### [EXERCISE DATA]
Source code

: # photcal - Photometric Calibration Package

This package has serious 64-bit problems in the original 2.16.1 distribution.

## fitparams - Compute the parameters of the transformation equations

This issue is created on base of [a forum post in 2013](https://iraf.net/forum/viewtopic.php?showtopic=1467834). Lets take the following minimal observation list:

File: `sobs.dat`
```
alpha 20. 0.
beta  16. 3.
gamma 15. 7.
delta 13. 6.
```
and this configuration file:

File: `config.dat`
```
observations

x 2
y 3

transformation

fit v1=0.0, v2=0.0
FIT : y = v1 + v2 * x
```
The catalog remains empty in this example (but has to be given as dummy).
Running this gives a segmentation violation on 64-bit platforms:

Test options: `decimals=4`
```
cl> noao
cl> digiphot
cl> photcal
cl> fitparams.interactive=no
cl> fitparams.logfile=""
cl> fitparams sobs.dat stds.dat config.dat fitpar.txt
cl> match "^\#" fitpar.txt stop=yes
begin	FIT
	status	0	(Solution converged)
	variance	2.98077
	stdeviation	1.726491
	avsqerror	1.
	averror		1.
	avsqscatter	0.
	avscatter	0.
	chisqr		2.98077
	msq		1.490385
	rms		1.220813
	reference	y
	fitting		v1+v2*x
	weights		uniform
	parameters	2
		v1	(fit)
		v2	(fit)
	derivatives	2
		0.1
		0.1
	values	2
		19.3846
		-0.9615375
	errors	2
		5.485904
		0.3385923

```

### [TASK GOAL]
All records above are to be printed exactly, with nothing omitted.

### [RESULT FOR THIS TASK]
Source code

: # photcal - Photometric Calibration Package

This package has serious 64-bit problems in the original 2.16.1 distribution.

## fitparams - Compute the parameters of the transformation equations

This issue is created on base of [a forum post in 2013](https://iraf.net/forum/viewtopic.php?showtopic=1467834). Lets take the following minimal observation list:

File: `sobs.dat`
```
alpha 20. 0.
beta  16. 3.
gamma 15. 7.
delta 13. 6.
```
and this configuration file:

File: `config.dat`
```
observations

x 2
y 3

transformation

fit v1=0.0, v2=0.0
FIT : y = v1 + v2 * x
```
The catalog remains empty in this example (but has to be given as dummy).
Running this gives a segmentation violation on 64-bit platforms:

Test options: `decimals=4`
```
cl> noao
cl> digiphot
cl> photcal
cl> fitparams.interactive=no
cl> fitparams.logfile=""
cl> fitparams sobs.dat stds.dat config.dat fitpar.txt
cl> match "^\#" fitpar.txt stop=yes
begin	FIT
	status	0	(Solution converged)
	variance	2.98077
	stdeviation	1.726491
	avsqerror	1.
	averror		1.
	avsqscatter	0.
	avscatter	0.
	chisqr		2.98077
	msq		1.490385
	rms		1.220813
	reference	y
	fitting		v1+v2*x
	weights		uniform
	parameters	2
		v1	(fit)
		v2	(fit)
	derivatives	2
		0.1
		0.1
	values	2
		19.3846
		-0.9615375
	errors	2
		5.485904
		0.3385923

```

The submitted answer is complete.